However, there's another side to your question: why is the U.S. like this, and
not other countries?

My initial response would be to turn that around: why don't people in other
countries hold military service to a higher level of respect, especially
considering that some of the reasons given here for respecting the military
(e.g. giving up rights or accepting lower pay) are _more_ applicable in some
other countries? Just because the U.S. is unique in this regard, doesn't mean
we're the ones doing it wrong. There have been others who felt their nations
didn't give their troops enough respect: [http://www.web-
books.com/Classics/Poetry/Anthology/Kipling/T...](http://www.web-
books.com/Classics/Poetry/Anthology/Kipling/Tommy.htm)

That being said, I think that there are some important differences in U.S.
culture that help to explain the difference. One thing relatively unique about
the U.S. is that, unlike most nations, we do not have an ethnic identity. For
example, Spaniards can feel united in the fact that they are all Spaniards,
the Japanese can feel united in the fact that they are all Japanese, etc.
Certainly there are ethnic sub-groups within most countries, but for the most
part they have a national identity that is rooted in their shared ancestry,
and of a shared history that in almost all cases predates the existing
government by centuries. Since the U.S. lacks that, we have a national
identity rooted in ideals, embodied specifically in the Constitution. There is
certainly a great deal of political disagreement about the specifics of those
ideals (and of the meaning of the Constitution), but the generalities are
largely agreed upon.

So what does this have to do with the regard in which we hold military
service? Well, part of it is an awareness, dating back to our war of
independence, that our Constitutionally guaranteed rights were underwritten by
a lot of individuals who left their homes to fight for those shared ideals
which define us.
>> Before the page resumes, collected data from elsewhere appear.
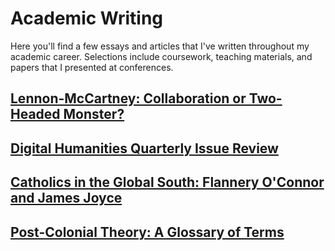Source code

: # Academic Writing
Here you'll find a few essays and articles that I've written throughout my academic career. Selections include coursework, teaching materials, and papers that I presented at conferences.

## [Lennon-McCartney: Collaboration or Two-Headed Monster?]()

## [Digital Humanities Quarterly Issue Review]()

## [Catholics in the Global South: Flannery O'Connor and James Joyce]()

## [Post-Colonial Theory: A Glossary of Terms]()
We literally would never have come to exist as a nation if it
were not for our military services.

We also have an ideal in this country of "Citizen Soldiers." It is not unique
to the U.S. (I believe it originated in ancient Greece, but please correct me
if I'm wrong), but I think that the only nations that currently subscribe
strongly to this idea are the U.S. and Israel. It's the idea that our military
consists primarily of individuals who are not lifelong military professionals:
most of the people in our military serve for only a few years, then go back to
being ordinary Americans. This means that we have a lot of veterans spread
throughout our society, so that almost everyone knows at least one veteran,
raising cultural awareness of military life. Conversely, in a nation where the
military consists primarily of individuals who make a lifelong career of it,
the military tends to be a little less visible to the bulk of the population
because they don't have as many veterans to interact with. There are quite a
few nations with universal conscription (everybody has to serve for a few
years), but with the exception of Israel, I haven't seen this same "citizen
soldier" meme in such nations. I think there are two reasons for this. First,
the time spent is very short (usually 2-3 years, as opposed to the minimum
enlistment in the U.S., which is 4-5 years) and at the end of that time the
choice is "get out, or commit to a life-long career," as opposed to the U.S.
military, which allows a succession of short re-enlistments. The second reason
is most important: in countries with universal conscription, it's just seen as
something everyone has to go through, like high school, and the conscripts are
not fully integrated into the military: they are given minimal combat training
and are used primarily for drudgework, with more thorough combat training
coming only after an individual commits to a professional military career.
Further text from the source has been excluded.